[Opening RECORDED DATA section]

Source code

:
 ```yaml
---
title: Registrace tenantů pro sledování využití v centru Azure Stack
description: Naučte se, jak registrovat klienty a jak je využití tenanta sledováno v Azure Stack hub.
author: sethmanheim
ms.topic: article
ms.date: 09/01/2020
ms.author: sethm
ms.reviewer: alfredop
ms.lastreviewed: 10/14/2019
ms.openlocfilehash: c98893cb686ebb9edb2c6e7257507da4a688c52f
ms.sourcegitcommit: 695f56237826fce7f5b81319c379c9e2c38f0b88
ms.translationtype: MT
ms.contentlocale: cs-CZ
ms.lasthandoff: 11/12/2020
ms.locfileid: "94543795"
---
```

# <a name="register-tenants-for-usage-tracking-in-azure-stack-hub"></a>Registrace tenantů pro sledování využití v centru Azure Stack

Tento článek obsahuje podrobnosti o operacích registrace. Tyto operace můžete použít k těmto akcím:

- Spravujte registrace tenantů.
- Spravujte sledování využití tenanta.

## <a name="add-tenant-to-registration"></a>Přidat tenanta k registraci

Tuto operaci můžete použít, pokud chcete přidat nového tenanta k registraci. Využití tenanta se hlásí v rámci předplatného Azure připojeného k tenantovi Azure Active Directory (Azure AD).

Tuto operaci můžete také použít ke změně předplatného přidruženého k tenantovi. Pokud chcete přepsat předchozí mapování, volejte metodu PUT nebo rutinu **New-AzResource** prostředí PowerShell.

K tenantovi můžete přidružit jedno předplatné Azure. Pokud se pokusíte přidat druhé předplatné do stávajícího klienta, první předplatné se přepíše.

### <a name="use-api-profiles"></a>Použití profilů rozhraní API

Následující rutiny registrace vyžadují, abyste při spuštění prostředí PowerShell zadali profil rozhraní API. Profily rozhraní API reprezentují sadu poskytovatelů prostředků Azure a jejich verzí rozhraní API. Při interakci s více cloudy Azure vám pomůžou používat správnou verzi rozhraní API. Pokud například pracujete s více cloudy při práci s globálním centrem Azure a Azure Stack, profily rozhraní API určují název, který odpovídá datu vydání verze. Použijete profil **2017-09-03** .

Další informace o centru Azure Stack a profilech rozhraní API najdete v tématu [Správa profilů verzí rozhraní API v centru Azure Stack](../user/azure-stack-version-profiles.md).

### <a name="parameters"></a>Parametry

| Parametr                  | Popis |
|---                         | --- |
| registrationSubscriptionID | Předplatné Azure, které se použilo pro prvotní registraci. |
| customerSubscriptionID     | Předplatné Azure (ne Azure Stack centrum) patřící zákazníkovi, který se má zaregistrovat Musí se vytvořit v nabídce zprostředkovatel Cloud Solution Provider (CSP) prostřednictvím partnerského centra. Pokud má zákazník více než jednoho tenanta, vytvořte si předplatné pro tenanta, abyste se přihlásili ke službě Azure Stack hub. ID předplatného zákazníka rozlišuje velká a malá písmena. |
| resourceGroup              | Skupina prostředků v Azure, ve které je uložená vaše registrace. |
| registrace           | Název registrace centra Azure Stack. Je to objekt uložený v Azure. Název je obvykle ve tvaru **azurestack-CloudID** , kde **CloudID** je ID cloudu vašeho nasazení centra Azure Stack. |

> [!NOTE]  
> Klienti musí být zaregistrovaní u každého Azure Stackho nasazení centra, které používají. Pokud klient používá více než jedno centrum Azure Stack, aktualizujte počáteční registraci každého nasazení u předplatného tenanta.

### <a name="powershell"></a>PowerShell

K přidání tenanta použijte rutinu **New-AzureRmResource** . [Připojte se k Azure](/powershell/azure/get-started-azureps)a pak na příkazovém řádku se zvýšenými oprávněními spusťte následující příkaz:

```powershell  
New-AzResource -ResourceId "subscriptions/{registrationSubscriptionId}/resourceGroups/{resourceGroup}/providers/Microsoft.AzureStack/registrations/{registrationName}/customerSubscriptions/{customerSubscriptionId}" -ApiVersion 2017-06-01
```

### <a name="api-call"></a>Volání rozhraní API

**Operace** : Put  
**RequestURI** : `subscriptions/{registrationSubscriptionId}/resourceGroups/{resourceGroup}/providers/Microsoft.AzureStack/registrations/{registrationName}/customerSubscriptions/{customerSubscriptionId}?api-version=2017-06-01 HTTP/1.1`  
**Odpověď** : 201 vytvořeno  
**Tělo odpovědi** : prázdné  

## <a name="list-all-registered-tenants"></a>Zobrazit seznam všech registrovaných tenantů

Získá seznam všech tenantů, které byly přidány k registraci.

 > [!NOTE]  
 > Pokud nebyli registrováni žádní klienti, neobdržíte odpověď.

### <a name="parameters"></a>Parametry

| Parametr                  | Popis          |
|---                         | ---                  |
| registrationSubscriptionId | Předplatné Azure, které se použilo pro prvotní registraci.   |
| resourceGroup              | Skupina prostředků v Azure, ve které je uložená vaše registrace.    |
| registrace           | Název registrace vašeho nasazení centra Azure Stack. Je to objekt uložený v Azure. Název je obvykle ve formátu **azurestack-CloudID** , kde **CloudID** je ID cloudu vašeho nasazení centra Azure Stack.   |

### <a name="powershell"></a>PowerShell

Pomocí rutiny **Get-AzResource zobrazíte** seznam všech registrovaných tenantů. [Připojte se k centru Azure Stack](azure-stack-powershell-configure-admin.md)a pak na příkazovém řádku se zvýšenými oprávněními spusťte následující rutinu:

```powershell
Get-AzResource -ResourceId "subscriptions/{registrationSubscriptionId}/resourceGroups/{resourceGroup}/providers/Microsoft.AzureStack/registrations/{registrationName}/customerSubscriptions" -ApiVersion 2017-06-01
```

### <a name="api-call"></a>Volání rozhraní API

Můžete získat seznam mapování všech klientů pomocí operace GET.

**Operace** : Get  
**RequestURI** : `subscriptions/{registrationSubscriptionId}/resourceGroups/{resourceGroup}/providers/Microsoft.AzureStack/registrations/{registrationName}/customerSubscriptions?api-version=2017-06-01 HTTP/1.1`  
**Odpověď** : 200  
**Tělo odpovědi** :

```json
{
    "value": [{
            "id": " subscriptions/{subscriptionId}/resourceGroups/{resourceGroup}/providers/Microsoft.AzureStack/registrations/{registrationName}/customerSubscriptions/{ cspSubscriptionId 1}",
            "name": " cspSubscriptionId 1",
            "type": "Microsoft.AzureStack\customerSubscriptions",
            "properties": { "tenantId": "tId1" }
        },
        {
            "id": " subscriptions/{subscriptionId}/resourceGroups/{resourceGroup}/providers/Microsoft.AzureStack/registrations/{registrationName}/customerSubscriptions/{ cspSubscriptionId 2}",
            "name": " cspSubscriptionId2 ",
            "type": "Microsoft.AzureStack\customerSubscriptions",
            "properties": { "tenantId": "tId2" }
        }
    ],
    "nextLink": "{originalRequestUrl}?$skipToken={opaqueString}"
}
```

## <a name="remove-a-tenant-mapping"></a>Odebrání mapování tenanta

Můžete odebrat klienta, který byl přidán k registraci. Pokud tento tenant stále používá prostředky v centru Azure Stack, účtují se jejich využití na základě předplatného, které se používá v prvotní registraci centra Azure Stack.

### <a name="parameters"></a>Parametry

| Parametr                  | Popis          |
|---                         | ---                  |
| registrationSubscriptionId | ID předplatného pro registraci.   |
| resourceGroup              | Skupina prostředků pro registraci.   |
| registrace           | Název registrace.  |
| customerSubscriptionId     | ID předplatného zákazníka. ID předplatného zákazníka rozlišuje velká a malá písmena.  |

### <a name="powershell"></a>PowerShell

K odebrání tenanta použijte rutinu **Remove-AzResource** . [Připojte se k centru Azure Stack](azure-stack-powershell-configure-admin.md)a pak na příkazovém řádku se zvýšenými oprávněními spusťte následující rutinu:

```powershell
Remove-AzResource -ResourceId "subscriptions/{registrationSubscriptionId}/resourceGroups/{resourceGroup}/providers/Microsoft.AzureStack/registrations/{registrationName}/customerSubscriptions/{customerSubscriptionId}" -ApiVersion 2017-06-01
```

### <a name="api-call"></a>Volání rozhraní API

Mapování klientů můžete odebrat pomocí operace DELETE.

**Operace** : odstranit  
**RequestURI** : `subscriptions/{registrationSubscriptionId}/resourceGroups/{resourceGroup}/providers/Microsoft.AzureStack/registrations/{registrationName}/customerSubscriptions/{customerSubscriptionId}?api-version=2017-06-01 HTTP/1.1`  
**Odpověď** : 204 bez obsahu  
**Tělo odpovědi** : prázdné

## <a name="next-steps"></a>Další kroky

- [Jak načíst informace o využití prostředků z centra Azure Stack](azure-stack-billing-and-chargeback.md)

[Closing RECORDED DATA section]

# REQUIREMENT
Reproduce the lines of the entries above exactly, but only from the line containing "registrationSubscriptionId | ID" through the final line.

# RESPONSE TO THIS TASK
| registrationSubscriptionId | ID předplatného pro registraci.   |
| resourceGroup              | Skupina prostředků pro registraci.   |
| registrace           | Název registrace.  |
| customerSubscriptionId     | ID předplatného zákazníka. ID předplatného zákazníka rozlišuje velká a malá písmena.  |

### <a name="powershell"></a>PowerShell

K odebrání tenanta použijte rutinu **Remove-AzResource** . [Připojte se k centru Azure Stack](azure-stack-powershell-configure-admin.md)a pak na příkazovém řádku se zvýšenými oprávněními spusťte následující rutinu:

```powershell
Remove-AzResource -ResourceId "subscriptions/{registrationSubscriptionId}/resourceGroups/{resourceGroup}/providers/Microsoft.AzureStack/registrations/{registrationName}/customerSubscriptions/{customerSubscriptionId}" -ApiVersion 2017-06-01
```

### <a name="api-call"></a>Volání rozhraní API

Mapování klientů můžete odebrat pomocí operace DELETE.

**Operace** : odstranit  
**RequestURI** : `subscriptions/{registrationSubscriptionId}/resourceGroups/{resourceGroup}/providers/Microsoft.AzureStack/registrations/{registrationName}/customerSubscriptions/{customerSubscriptionId}?api-version=2017-06-01 HTTP/1.1`  
**Odpověď** : 204 bez obsahu  
**Tělo odpovědi** : prázdné

## <a name="next-steps"></a>Další kroky

- [Jak načíst informace o využití prostředků z centra Azure Stack](azure-stack-billing-and-chargeback.md)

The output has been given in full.